THE ROAD WARRIOR: This wonderful George Miller film had just been released. Since Michael and I had never really shot action or car chase sequences before, we studied this film to get it right. The famous Toxie-on-top-of-the-car scene was definitely informed by this work.
YOU WILL BE JUDGED ON A POINT SYSTEM: In the New York Post there was an article about some kids who had gotten arrested; they were playing a game, trying to hit people with their cars, and they got a certain amount of points for every person they hit. If you smashed your car into an old woman it was worth only 2 points, but a pregnant woman was worth 15. It was such a beautiful, touching American story--one about the triumph of humanity and love over the travails of the postindustrial would--that I knew I had to somehow incorporate it into the film. C. WRIGHT MILLS: C. Write Mills defined the politics of Tromaville and beyond. Especially in his groundbreaking tomes White Collar (1951) and The Power Elite (1956), Mills harped on the conspiracy of the elites. These elites have effectively joined forces to cut off the common people from any sort of wealth, comfort, or power. It is these elites Toxie battles to emancipate the little people of Tromaville. The philosophies of Mills can be seen in almost all Troma movies, especially the Toxie films, the Nuke 'Em High movies, and Troma's War. Whereas Mills was concerned with the militant-industrial linkage, basic belief was that the labor, bureaucratic, and corporate elites conspired to suck dry the little people of Tromaville of their spiritual and economic life fluids. This is directly parallel to the way Warner Bros., Paramount, Universal, Columbia, and the MPAA-CARA ratings board attempt to suck dry Troma Studios.

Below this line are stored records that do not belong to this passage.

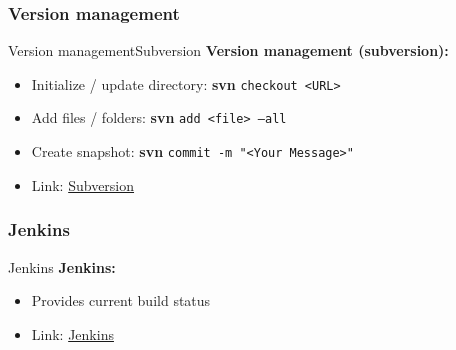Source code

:\subsubsection{Version management}
\begin{frame}{Version management}{Subversion}
  \textbf{Version management (subversion):}
  \begin{itemize}
    \item
      Initialize / update directory: \textbf{svn} \texttt{checkout <URL>}
    \item
      Add files / folders: \textbf{svn} \texttt{add <file> --all}
    \item
      Create snapshot: \textbf{svn} \texttt{commit -m "<Your Message>"}
    \item
      Link: {\color{Mittel-Blau}\href{\LectureSubversionLink}{Subversion}}
  \end{itemize}
\end{frame}


\subsubsection{Jenkins}
\begin{frame}{Jenkins}
  \textbf{Jenkins:}
  \begin{itemize}
    \item
      Provides current build status
    \item
      Link: {\color{Mittel-Blau}\href{\LectureJenkinsLink}{Jenkins}}
  \end{itemize}
\end{frame}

GRANNIE KAUFMAN: She told me about C. Wright Mills, among others. (She also told me how strontium 90 is put into food and will cause men to grow breasts [as in Class of Nuke 'Em High], how Nixon was the devil, and how Mao and Castro were good for getting rid of the drug lords, whores, and effete elites).
[1] Meaning unusual and unforgettable faces, not receptacles for coffee. [2] My wife Pat, thirty years earlier, used to dance and play in the DDT clouds sprayed in her Charlotte, North Carolina, neighborhood. In 1993 she was diagnosed with breast cancer.